The Irish Times view on investing in education: time to match rhetoric with resources

The Government’s objective is to have the best education system in Europe within a decade. A new OECD report shows just far we need to go to match this ambition

If the Government really is serious about having the best education system in Europe, it will need to back up its aspirational rhetoric with a far greater level of resources. Photo: iStock

If the Government really is serious about having the best education system in Europe, it will need to back up its aspirational rhetoric with a far greater level of resources. Photo: iStock

 

The Government’s stated objective is to have the best education and training system in Europe by 2026. The latest OECD report on education shows just how far we need to go to fulfil this ambition. It paints a very mixed picture of our education system which is performing well in some areas but struggling under the strain of austerity-era cost-cutting.

Irish primary schools are saddled with some of the largest class sizes in the developed world. Our high student-teacher ratios extend all the way into third level. Ireland also languishes close to the very bottom of the league table of countries when investment in education is measured as a percentage of national wealth or GDP.

A more accurate measure, given the distorting effects of multinationals on our GDP, is probably the level of investment in education as a proportion of public expenditure. Ireland spent 13 per cent on education compared to an average of 11 per cent in the rest of the OECD. Ireland also recorded one of the sharpest reductions in spending between 2010 and 2015. While investment has since started creeping upwards, this is hardly the record of a country determined to be the best in Europe within a few short years.

There are, it is fair to say, many bright points: we have one of the best school completion rates and some of the highest third-level participation rates. And young people who are foreign-born do better in Ireland than those who are foreign-born living in other countries. For example, Ireland has one of the highest levels of college-educated foreign-born adults in the world.

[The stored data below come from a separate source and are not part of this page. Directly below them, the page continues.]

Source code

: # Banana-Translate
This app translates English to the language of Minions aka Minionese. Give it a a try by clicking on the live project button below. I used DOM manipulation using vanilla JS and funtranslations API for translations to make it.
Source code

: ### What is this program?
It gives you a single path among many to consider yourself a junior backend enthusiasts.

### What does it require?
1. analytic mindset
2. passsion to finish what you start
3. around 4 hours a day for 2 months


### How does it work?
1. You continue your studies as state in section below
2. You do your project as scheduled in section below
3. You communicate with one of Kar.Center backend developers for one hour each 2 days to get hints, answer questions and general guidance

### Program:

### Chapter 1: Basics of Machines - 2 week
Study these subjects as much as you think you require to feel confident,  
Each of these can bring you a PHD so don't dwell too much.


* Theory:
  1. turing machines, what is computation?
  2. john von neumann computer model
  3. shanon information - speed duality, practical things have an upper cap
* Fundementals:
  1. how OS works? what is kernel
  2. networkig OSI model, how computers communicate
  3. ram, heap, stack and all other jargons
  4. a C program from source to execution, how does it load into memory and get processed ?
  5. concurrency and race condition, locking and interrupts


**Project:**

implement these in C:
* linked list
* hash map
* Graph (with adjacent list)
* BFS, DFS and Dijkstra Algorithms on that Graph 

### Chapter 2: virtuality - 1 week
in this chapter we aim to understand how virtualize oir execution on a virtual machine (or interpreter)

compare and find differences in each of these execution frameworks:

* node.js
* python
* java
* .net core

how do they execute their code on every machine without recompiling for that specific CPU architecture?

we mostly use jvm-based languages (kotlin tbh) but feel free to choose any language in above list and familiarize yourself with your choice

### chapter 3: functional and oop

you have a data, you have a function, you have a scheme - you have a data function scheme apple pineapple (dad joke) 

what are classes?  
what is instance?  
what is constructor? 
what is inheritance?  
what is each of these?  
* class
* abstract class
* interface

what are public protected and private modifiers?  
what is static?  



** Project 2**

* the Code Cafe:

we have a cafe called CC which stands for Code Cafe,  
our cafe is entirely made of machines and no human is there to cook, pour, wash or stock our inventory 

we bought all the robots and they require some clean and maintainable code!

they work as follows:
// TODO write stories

The case for investing in education is beyond doubt: it helps fulfil children’s potential, boosts social cohesion and equity as well as generating higher tax returns from better-educated adults on higher incomes. Ireland is highlighted as one of a handful of countries where the public return on investment in education is particularly large.

If the Government really is serious about having the best education system in Europe, it must back up its aspirational rhetoric with a far greater level of resources.